#### DATA FOR THE TASK:
/---

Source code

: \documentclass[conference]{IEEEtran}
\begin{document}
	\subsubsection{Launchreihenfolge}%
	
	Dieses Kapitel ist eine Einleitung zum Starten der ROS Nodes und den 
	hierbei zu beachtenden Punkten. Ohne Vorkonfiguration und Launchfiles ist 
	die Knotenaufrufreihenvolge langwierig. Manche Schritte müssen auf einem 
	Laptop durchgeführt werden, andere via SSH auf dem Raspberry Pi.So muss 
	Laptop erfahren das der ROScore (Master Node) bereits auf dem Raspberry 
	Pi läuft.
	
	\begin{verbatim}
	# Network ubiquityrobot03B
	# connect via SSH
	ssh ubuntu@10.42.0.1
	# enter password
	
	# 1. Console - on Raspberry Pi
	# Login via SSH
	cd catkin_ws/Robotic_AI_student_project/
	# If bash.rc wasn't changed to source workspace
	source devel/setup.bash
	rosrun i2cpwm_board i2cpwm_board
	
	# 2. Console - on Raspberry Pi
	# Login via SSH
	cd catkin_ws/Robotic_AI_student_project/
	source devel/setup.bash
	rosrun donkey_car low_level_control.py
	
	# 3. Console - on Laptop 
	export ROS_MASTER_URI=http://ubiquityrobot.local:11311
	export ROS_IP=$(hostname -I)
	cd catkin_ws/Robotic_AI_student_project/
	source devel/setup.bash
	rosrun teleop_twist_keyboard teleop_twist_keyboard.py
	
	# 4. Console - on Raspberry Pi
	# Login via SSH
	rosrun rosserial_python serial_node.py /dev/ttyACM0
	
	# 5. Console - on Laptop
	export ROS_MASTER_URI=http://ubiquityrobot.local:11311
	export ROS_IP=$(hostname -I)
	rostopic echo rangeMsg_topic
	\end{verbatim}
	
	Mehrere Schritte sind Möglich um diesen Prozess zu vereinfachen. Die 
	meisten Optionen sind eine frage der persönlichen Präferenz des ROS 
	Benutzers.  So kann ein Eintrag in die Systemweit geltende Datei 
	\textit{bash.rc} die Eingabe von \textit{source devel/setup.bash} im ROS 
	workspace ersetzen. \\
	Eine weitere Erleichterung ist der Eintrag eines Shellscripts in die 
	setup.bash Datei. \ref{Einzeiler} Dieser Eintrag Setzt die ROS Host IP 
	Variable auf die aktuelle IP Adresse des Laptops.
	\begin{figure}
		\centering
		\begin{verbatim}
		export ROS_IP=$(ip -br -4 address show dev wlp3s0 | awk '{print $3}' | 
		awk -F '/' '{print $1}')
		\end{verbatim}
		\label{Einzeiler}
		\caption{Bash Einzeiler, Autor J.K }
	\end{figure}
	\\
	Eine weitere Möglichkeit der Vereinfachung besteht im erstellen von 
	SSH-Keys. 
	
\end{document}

\---

#### YOUR TASK:
Take each line above that holds the string "workspace" and copy it.

#### OUTPUT BELOW:
	# If bash.rc wasn't changed to source workspace
	workspace ersetzen. \\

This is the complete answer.